*** Block opens ***
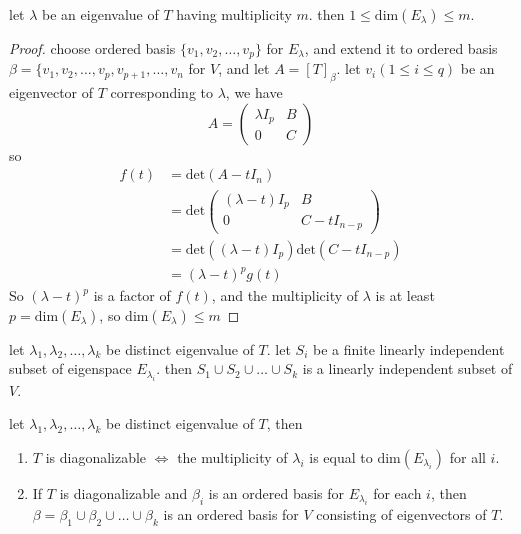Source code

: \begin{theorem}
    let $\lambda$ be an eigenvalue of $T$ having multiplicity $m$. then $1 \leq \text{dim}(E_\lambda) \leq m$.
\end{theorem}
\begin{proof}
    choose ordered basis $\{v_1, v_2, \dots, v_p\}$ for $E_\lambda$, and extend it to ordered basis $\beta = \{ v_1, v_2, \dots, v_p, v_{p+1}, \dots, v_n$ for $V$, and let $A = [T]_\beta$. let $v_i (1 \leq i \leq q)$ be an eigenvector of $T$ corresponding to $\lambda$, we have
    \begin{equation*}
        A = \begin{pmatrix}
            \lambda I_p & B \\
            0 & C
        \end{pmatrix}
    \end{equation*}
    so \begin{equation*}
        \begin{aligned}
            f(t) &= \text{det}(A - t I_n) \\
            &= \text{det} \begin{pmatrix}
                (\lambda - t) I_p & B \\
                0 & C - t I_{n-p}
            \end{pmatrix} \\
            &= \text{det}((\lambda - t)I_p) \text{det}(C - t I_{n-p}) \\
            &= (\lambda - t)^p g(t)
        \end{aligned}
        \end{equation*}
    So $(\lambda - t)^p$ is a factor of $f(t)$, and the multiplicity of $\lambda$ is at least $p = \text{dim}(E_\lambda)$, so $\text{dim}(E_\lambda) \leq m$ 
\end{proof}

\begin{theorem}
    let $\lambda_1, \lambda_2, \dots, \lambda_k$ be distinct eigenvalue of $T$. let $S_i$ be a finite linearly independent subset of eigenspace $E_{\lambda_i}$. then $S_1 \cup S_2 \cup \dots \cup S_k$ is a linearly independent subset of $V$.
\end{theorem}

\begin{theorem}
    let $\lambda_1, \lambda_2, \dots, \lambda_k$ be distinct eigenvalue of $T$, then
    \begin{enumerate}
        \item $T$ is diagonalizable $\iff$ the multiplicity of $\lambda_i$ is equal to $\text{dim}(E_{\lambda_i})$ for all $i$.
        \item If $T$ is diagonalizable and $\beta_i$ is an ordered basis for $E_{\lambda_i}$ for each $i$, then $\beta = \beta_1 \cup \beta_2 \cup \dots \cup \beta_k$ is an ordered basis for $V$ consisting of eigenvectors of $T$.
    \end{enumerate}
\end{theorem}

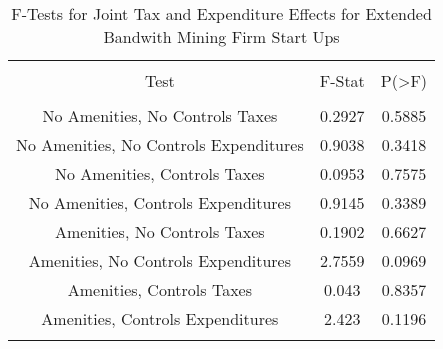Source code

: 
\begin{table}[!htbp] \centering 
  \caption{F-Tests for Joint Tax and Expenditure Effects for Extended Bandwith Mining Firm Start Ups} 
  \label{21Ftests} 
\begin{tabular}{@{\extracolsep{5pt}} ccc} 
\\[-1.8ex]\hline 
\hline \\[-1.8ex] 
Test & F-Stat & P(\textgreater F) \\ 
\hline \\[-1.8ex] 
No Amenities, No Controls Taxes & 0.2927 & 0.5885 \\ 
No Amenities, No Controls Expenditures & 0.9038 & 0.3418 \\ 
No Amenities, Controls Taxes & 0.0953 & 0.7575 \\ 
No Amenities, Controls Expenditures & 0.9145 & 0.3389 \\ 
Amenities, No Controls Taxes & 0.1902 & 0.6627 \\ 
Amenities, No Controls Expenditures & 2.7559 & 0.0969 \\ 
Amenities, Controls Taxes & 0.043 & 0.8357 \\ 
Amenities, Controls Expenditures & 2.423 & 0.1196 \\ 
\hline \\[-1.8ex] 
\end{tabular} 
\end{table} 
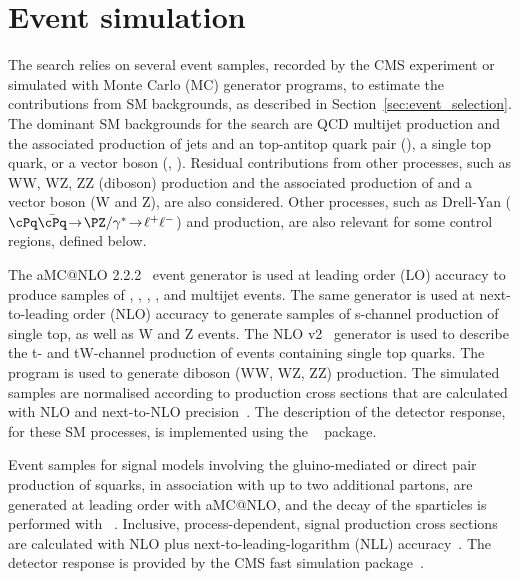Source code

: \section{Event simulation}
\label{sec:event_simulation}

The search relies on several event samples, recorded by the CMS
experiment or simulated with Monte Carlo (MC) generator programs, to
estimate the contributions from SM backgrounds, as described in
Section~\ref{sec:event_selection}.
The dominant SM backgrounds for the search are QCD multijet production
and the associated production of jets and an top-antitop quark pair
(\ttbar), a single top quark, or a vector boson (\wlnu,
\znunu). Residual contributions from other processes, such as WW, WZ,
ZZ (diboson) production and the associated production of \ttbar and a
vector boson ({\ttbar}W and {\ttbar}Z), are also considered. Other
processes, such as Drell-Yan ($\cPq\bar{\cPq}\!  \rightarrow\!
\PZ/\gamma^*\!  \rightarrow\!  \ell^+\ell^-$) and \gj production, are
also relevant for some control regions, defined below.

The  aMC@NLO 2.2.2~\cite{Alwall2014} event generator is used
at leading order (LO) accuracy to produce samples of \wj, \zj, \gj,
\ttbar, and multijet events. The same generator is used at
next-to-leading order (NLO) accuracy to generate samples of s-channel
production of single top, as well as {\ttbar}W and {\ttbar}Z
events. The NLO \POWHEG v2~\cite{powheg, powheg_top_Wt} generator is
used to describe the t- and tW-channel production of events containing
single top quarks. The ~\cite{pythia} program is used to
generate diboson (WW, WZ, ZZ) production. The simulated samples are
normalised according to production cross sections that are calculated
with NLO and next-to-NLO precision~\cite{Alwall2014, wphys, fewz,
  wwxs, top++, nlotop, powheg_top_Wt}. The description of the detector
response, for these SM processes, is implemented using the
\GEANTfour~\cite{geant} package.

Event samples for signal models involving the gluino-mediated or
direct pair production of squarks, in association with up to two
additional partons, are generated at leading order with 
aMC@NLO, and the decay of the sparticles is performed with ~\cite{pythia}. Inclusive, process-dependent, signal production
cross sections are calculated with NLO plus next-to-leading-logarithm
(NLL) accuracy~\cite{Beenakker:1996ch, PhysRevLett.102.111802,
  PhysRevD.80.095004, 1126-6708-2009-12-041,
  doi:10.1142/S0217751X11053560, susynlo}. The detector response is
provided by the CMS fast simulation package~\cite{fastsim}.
*** Block closes ***
### Exercise description
Every record above should be written out again exactly; the pictures stay out of the copy.

### Reply to the exercise
Source code

: \begin{theorem}
    let $\lambda$ be an eigenvalue of $T$ having multiplicity $m$. then $1 \leq \text{dim}(E_\lambda) \leq m$.
\end{theorem}
\begin{proof}
    choose ordered basis $\{v_1, v_2, \dots, v_p\}$ for $E_\lambda$, and extend it to ordered basis $\beta = \{ v_1, v_2, \dots, v_p, v_{p+1}, \dots, v_n$ for $V$, and let $A = [T]_\beta$. let $v_i (1 \leq i \leq q)$ be an eigenvector of $T$ corresponding to $\lambda$, we have
    \begin{equation*}
        A = \begin{pmatrix}
            \lambda I_p & B \\
            0 & C
        \end{pmatrix}
    \end{equation*}
    so \begin{equation*}
        \begin{aligned}
            f(t) &= \text{det}(A - t I_n) \\
            &= \text{det} \begin{pmatrix}
                (\lambda - t) I_p & B \\
                0 & C - t I_{n-p}
            \end{pmatrix} \\
            &= \text{det}((\lambda - t)I_p) \text{det}(C - t I_{n-p}) \\
            &= (\lambda - t)^p g(t)
        \end{aligned}
        \end{equation*}
    So $(\lambda - t)^p$ is a factor of $f(t)$, and the multiplicity of $\lambda$ is at least $p = \text{dim}(E_\lambda)$, so $\text{dim}(E_\lambda) \leq m$ 
\end{proof}

\begin{theorem}
    let $\lambda_1, \lambda_2, \dots, \lambda_k$ be distinct eigenvalue of $T$. let $S_i$ be a finite linearly independent subset of eigenspace $E_{\lambda_i}$. then $S_1 \cup S_2 \cup \dots \cup S_k$ is a linearly independent subset of $V$.
\end{theorem}

\begin{theorem}
    let $\lambda_1, \lambda_2, \dots, \lambda_k$ be distinct eigenvalue of $T$, then
    \begin{enumerate}
        \item $T$ is diagonalizable $\iff$ the multiplicity of $\lambda_i$ is equal to $\text{dim}(E_{\lambda_i})$ for all $i$.
        \item If $T$ is diagonalizable and $\beta_i$ is an ordered basis for $E_{\lambda_i}$ for each $i$, then $\beta = \beta_1 \cup \beta_2 \cup \dots \cup \beta_k$ is an ordered basis for $V$ consisting of eigenvectors of $T$.
    \end{enumerate}
\end{theorem}

Source code

: 
\begin{table}[!htbp] \centering 
  \caption{F-Tests for Joint Tax and Expenditure Effects for Extended Bandwith Mining Firm Start Ups} 
  \label{21Ftests} 
\begin{tabular}{@{\extracolsep{5pt}} ccc} 
\\[-1.8ex]\hline 
\hline \\[-1.8ex] 
Test & F-Stat & P(\textgreater F) \\ 
\hline \\[-1.8ex] 
No Amenities, No Controls Taxes & 0.2927 & 0.5885 \\ 
No Amenities, No Controls Expenditures & 0.9038 & 0.3418 \\ 
No Amenities, Controls Taxes & 0.0953 & 0.7575 \\ 
No Amenities, Controls Expenditures & 0.9145 & 0.3389 \\ 
Amenities, No Controls Taxes & 0.1902 & 0.6627 \\ 
Amenities, No Controls Expenditures & 2.7559 & 0.0969 \\ 
Amenities, Controls Taxes & 0.043 & 0.8357 \\ 
Amenities, Controls Expenditures & 2.423 & 0.1196 \\ 
\hline \\[-1.8ex] 
\end{tabular} 
\end{table} 
Source code

: \section{Event simulation}
\label{sec:event_simulation}

The search relies on several event samples, recorded by the CMS
experiment or simulated with Monte Carlo (MC) generator programs, to
estimate the contributions from SM backgrounds, as described in
Section~\ref{sec:event_selection}.
The dominant SM backgrounds for the search are QCD multijet production
and the associated production of jets and an top-antitop quark pair
(\ttbar), a single top quark, or a vector boson (\wlnu,
\znunu). Residual contributions from other processes, such as WW, WZ,
ZZ (diboson) production and the associated production of \ttbar and a
vector boson ({\ttbar}W and {\ttbar}Z), are also considered. Other
processes, such as Drell-Yan ($\cPq\bar{\cPq}\!  \rightarrow\!
\PZ/\gamma^*\!  \rightarrow\!  \ell^+\ell^-$) and \gj production, are
also relevant for some control regions, defined below.

The  aMC@NLO 2.2.2~\cite{Alwall2014} event generator is used
at leading order (LO) accuracy to produce samples of \wj, \zj, \gj,
\ttbar, and multijet events. The same generator is used at
next-to-leading order (NLO) accuracy to generate samples of s-channel
production of single top, as well as {\ttbar}W and {\ttbar}Z
events. The NLO \POWHEG v2~\cite{powheg, powheg_top_Wt} generator is
used to describe the t- and tW-channel production of events containing
single top quarks. The ~\cite{pythia} program is used to
generate diboson (WW, WZ, ZZ) production. The simulated samples are
normalised according to production cross sections that are calculated
with NLO and next-to-NLO precision~\cite{Alwall2014, wphys, fewz,
  wwxs, top++, nlotop, powheg_top_Wt}. The description of the detector
response, for these SM processes, is implemented using the
\GEANTfour~\cite{geant} package.

Event samples for signal models involving the gluino-mediated or
direct pair production of squarks, in association with up to two
additional partons, are generated at leading order with 
aMC@NLO, and the decay of the sparticles is performed with ~\cite{pythia}. Inclusive, process-dependent, signal production
cross sections are calculated with NLO plus next-to-leading-logarithm
(NLL) accuracy~\cite{Beenakker:1996ch, PhysRevLett.102.111802,
  PhysRevD.80.095004, 1126-6708-2009-12-041,
  doi:10.1142/S0217751X11053560, susynlo}. The detector response is
provided by the CMS fast simulation package~\cite{fastsim}.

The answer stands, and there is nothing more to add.